TASK DETAILS -
Could you retype, exactly as written, every line from the top of the records through the line that contains "### Harvesting Food Products"?

= = =

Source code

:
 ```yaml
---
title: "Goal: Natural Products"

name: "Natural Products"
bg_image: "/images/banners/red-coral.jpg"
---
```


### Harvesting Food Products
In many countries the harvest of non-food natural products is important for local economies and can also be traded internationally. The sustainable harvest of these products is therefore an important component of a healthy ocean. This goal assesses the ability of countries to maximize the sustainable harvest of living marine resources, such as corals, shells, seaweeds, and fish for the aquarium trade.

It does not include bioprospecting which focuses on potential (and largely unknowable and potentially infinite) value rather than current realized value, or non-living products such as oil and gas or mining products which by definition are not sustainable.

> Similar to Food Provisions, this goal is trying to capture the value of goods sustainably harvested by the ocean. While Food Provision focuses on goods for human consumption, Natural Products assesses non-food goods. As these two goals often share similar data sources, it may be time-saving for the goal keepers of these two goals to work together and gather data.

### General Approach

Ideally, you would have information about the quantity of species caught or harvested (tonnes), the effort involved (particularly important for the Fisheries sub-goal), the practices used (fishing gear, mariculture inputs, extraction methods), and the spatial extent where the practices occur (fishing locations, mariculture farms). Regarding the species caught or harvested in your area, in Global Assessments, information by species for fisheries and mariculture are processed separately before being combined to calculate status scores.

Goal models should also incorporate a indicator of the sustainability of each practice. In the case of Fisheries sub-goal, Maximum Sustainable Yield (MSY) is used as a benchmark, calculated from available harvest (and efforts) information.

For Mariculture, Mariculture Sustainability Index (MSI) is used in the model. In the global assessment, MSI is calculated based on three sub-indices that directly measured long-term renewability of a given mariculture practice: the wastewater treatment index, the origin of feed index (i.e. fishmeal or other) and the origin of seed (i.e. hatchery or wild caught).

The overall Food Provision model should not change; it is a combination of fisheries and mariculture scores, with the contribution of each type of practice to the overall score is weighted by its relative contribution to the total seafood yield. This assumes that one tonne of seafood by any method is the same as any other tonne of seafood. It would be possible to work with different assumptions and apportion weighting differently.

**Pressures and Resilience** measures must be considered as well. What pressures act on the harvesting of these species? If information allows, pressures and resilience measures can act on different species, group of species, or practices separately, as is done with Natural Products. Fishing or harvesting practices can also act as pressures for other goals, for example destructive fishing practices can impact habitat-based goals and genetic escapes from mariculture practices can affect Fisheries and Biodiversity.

= = =

REPLY -
Source code

:
 ```yaml
---
title: "Goal: Natural Products"

name: "Natural Products"
bg_image: "/images/banners/red-coral.jpg"
---
```


### Harvesting Food Products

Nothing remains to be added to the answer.